The House of Velvet and Glass

The House of Velvet and Glass is Katherine Howe’s second novel, after her fantastic breakout debut, The Physick Book of Deliverance Dane. Both stories have a certain magic in them.

While Dane’s story was about the practice of witchcraft, Sybil Allison, the character who provides our entree into The House of Velvet and Glass, is interested in spiritualism. Sybil’s usually practical nature has found refuge in the search for contact with her loved ones who have passed “beyond the veil”. She was not alone in her search in the upper class of Boston of 1915, or anywhere for that matter. Spiritualism was very popular.

But membership in the seance that Sybil attended was special. Everyone in that select group lost a loved one at the same place and time: on April 15, 1912, in the frigid waters of the North Atlantic, when the RMS Titanic sank on her maiden voyage.
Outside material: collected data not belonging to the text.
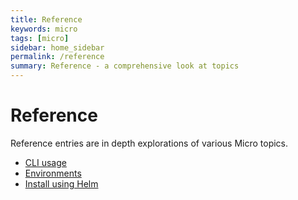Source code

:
 ```yaml
---
title: Reference
keywords: micro
tags: [micro]
sidebar: home_sidebar
permalink: /reference
summary: Reference - a comprehensive look at topics
---
```


# Reference

Reference entries are in depth explorations of various Micro topics.

- [CLI usage](/reference/cli)
- [Environments](/reference/environments)
- [Install using Helm](/reference/helm)
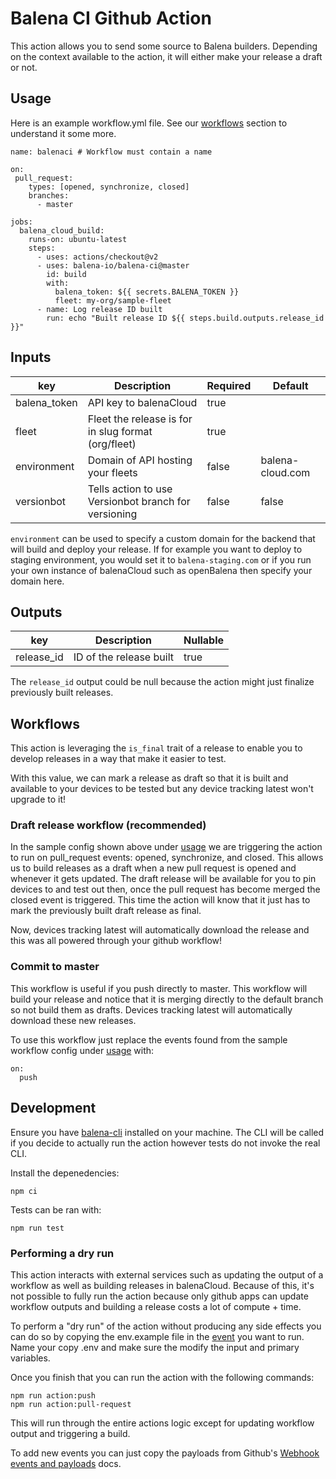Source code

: # Balena CI Github Action

This action allows you to send some source to Balena builders. Depending on the context available to the action, it will either make your release a draft or not.

## Usage

Here is an example workflow.yml file. See our [workflows](#workflows) section to understand it some more.

```
name: balenaci # Workflow must contain a name

on:
 pull_request:
    types: [opened, synchronize, closed]
    branches:
      - master

jobs:
  balena_cloud_build:
    runs-on: ubuntu-latest
    steps:
      - uses: actions/checkout@v2
      - uses: balena-io/balena-ci@master
        id: build
        with:
          balena_token: ${{ secrets.BALENA_TOKEN }}
          fleet: my-org/sample-fleet
      - name: Log release ID built
        run: echo "Built release ID ${{ steps.build.outputs.release_id }}"
```

## Inputs

| key | Description | Required | Default |
| --- | --- | --- | --- |
| balena_token | API key to balenaCloud | true | |
| fleet | Fleet the release is for in slug format (org/fleet) | true | |
| environment | Domain of API hosting your fleets | false | balena-cloud.com |
| versionbot | Tells action to use Versionbot branch for versioning | false | false |

`environment` can be used to specify a custom domain for the backend that will build and deploy your release. If for example you want to deploy to staging environment, you would set it to `balena-staging.com` or if you run your own instance of balenaCloud such as openBalena then specify your domain here.

## Outputs

| key | Description | Nullable |
| --- | --- | --- |
| release_id | ID of the release built | true |

The `release_id` output could be null because the action might just finalize previously built releases.
 
## Workflows

This action is leveraging the `is_final` trait of a release to enable you to develop releases in a way that make it easier to test.

With this value, we can mark a release as draft so that it is built and available to your devices to be tested but any device tracking latest won't upgrade to it!

### Draft release workflow (recommended)

In the sample config shown above under [usage](#usage) we are triggering the action to run on pull_request events: opened, synchronize, and closed. This allows us to build releases as a draft when a new pull request is opened and whenever it gets updated. The draft release will be available for you to pin devices to and test out then, once the pull request has become merged the closed event is triggered. This time the action will know that it just has to mark the previously built draft release as final.

Now, devices tracking latest will automatically download the release and this was all powered through your github workflow!

### Commit to master

This workflow is useful if you push directly to master. This workflow will build your release and notice that it is merging directly to the default branch so not build them as drafts. Devices tracking latest will automatically download these new releases.

To use this workflow just replace the events found from the sample workflow config under [usage](#usage) with:

```
on: 
  push
```

## Development

Ensure you have [balena-cli](https://github.com/balena-io/balena-cli/) installed on your machine. The CLI will be called if you decide to actually run the action however tests do not invoke the real CLI.

Install the depenedencies:

```
npm ci
```

Tests can be ran with:

```
npm run test
```

### Performing a dry run

This action interacts with external services such as updating the output of a workflow as well as building releases in balenaCloud. Because of this, it's not possible to fully run the action because only github apps can update workflow outputs and building a release costs a lot of compute + time.

To perform a "dry run" of the action without producing any side effects you can do so by copying the env.example file in the [event](events) you want to run. Name your copy .env and make sure the modify the input and primary variables.

Once you finish that you can run the action with the following commands:

```
npm run action:push
npm run action:pull-request
```

This will run through the entire actions logic except for updating workflow output and triggering a build.

To add new events you can just copy the payloads from Github's [Webhook events and payloads](https://docs.github.com/en/developers/webhooks-and-events/webhooks/webhook-events-and-payloads) docs.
Sybil’s mother and younger sister were among the 1,517 dead.

Sybil now runs the house for her father and her younger brother, but life has lost its spark for all of them. By returning to the same medium that her mother used to visit, Sybil searches for reassurance that her mother’s spirit has found peace somewhere, while Sybil has none of her own.

In the real world of 1915, three years after the disaster, the Allston family is drifting apart, Sybil to spiritualism, her father to his shipping business, and her brother Harley to dissipation and ruin.

Harley’s dissipation leads him to a severe beating and hospitalization. as well as a discovery of how far he’s fallen, and who he’s fallen with. He’s been thrown out of Harvard, and has taken up with a young actress. In the wake of his injuries, his young lady is brought into the house, and Dovie shakes everyone back to life.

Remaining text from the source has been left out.